Richard E. Kihlstrom and Michael H. Riordan explained the signaling logic behind advertising in a 1984 paper.

When a firm signals by advertising, it demonstrates to consumers that its production costs and the demand for its product are such that advertising costs can be recovered. In order for advertising to be an effective signal, high-quality firms must be able to recover advertising costs while low-quality firms cannot.

Kevin Simler writes, in Ads Don’t Work that Way,

Knowing (or sensing) how much money a company has thrown down for an ad campaign helps consumers distinguish between big, stable companies and smaller, struggling ones, or between products with a lot of internal support (from their parent companies) and products without such support. And this, in turn, gives the consumer confidence that the product is likely to be around for a while and to be well-supported. This is critical for complex products like software, electronics, and cars, which require ongoing support and maintenance, as well as for anything that requires a big ecosystem (e.g. Xbox).

Evidence for the signaling model

Davis et al. conclude:

Advertising enhances the buying opportunities of consumers by alerting them to products about which they know little, and by signalling to them the seriousness of intent of the producer. It is more about informing them than acting as the persuasive door to door salesman. The salesman will persuade them to buy things they don’t need, but he won’t do that for very long.

In The Waste in Advertising Is the Part That Works, Tim Ambler and E. Ann Hollier describe a signaling test based on showing “expensive” and “degraded” versions of the same TV commercials to experimental subjects. The audience’s estimation of advertising expense had an effect on brand preferences.

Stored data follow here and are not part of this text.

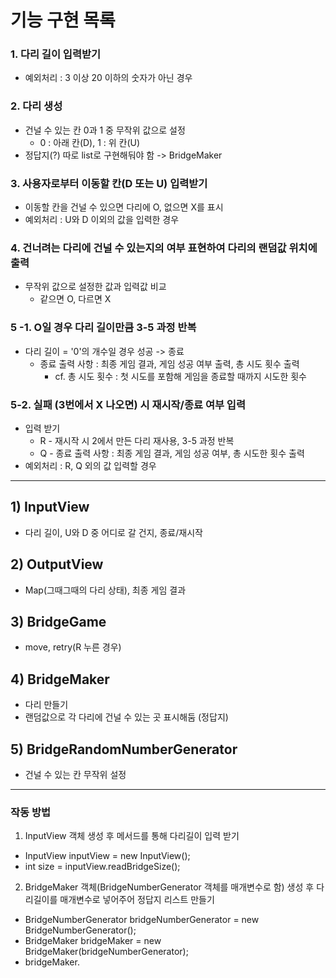 # 기능 구현 목록
### 1. 다리 길이 입력받기
* 예외처리 : 3 이상 20 이하의 숫자가 아닌 경우
### 2. 다리 생성
* 건널 수 있는 칸 0과 1 중 무작위 값으로 설정
  * 0 : 아래 칸(D), 1 : 위 칸(U)
* 정답지(?) 따로 list로 구현해둬야 함 -> BridgeMaker
### 3. 사용자로부터 이동할 칸(D 또는 U) 입력받기
* 이동할 칸을 건널 수 있으면 다리에 O, 없으면 X를 표시
* 예외처리 : U와 D 이외의 값을 입력한 경우
### 4. 건너려는 다리에 건널 수 있는지의 여부 표현하여 다리의 랜덤값 위치에 출력
* 무작위 값으로 설정한 값과 입력값 비교
  * 같으면 O, 다르면 X
### 5 -1. O일 경우 다리 길이만큼 3-5 과정 반복
* 다리 길이 = '0'의 개수일 경우 성공 -> 종료
  * 종료 출력 사항 : 최종 게임 결과, 게임 성공 여부 출력, 총 시도 횟수 출력
      * cf. 총 시도 횟수 : 첫 시도를 포함해 게임을 종료할 때까지 시도한 횟수
### 5-2. 실패 (3번에서 X 나오면) 시 재시작/종료 여부 입력
* 입력 받기
  * R - 재시작 시 2에서 만든 다리 재사용, 3-5 과정 반복
  * Q - 종료 출력 사항 : 최종 게임 결과, 게임 성공 여부, 총 시도한 횟수 출력
* 예외처리 : R, Q 외의 값 입력할 경우
---
## 1) InputView
* 다리 길이, U와 D 중 어디로 갈 건지, 종료/재시작
## 2) OutputView
* Map(그때그때의 다리 상태), 최종 게임 결과
## 3) BridgeGame
* move, retry(R 누른 경우)
## 4) BridgeMaker
* 다리 만들기
* 랜덤값으로 각 다리에 건널 수 있는 곳 표시해둠 (정답지)
## 5) BridgeRandomNumberGenerator
* 건널 수 있는 칸 무작위 설정
---
### 작동 방법
1. InputView 객체 생성 후 메서드를 통해 다리길이 입력 받기
* InputView inputView = new InputView();
* int size = inputView.readBridgeSize();
2. BridgeMaker 객체(BridgeNumberGenerator 객체를 매개변수로 함) 생성 후 다리길이를 매개변수로 넣어주어 정답지 리스트 만들기
* BridgeNumberGenerator bridgeNumberGenerator = new BridgeNumberGenerator();
* BridgeMaker bridgeMaker = new BridgeMaker(bridgeNumberGenerator);
* bridgeMaker.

[P]erceived expense rarely is an important direct predictor of brand choice. However, there is a very consistent, though largely indirect link between the two because perceived expense influences perceptions of brand quality, which in turn is the most critical predictor of a participant’s inclination to purchase a brand.

Ambler and Hollier split out the effects of familiarity, information, and persuasion from signaling. “[H]owever much attention, recall, and persuasion an advertisement may garner, the effectiveness of the advertisement, and thus brand performance, will depend on the perceived advertising expenditure.”

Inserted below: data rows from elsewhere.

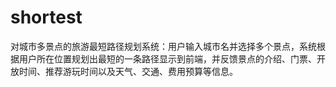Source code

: # shortest
对城市多景点的旅游最短路径规划系统：用户输入城市名并选择多个景点，系统根据用户所在位置规划出最短的一条路径显示到前端，并反馈景点的介绍、门票、开放时间、推荐游玩时间以及天气、交通、费用预算等信息。
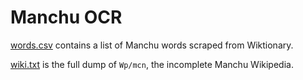 # Manchu OCR

[words.csv](wiktionary/words.csv) contains a list of Manchu words scraped from Wiktionary.

[wiki.txt](wikipedia/wiki.txt) is the full dump of `Wp/mcn`, the incomplete Manchu Wikipedia.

Philosopher Thomas Wells, in an essay for the Australian Broadcasting Corporation, writes that advertising is a waste.

Like banks housed in grand marbled buildings, companies which pour vast amounts of money into advertising campaigns must be supremely confident about the quality of their products and its long-term sales. Otherwise they couldn’t afford to burn so much money on ridiculous Super Bowl ads. This argument rather reminds me of John Maynard Keynes’s suggestion that in a recession caused by a collapse of aggregate demand one could solve the problem by burying bottles filled with bank notes and then leaving it to private enterprise to dig them up again.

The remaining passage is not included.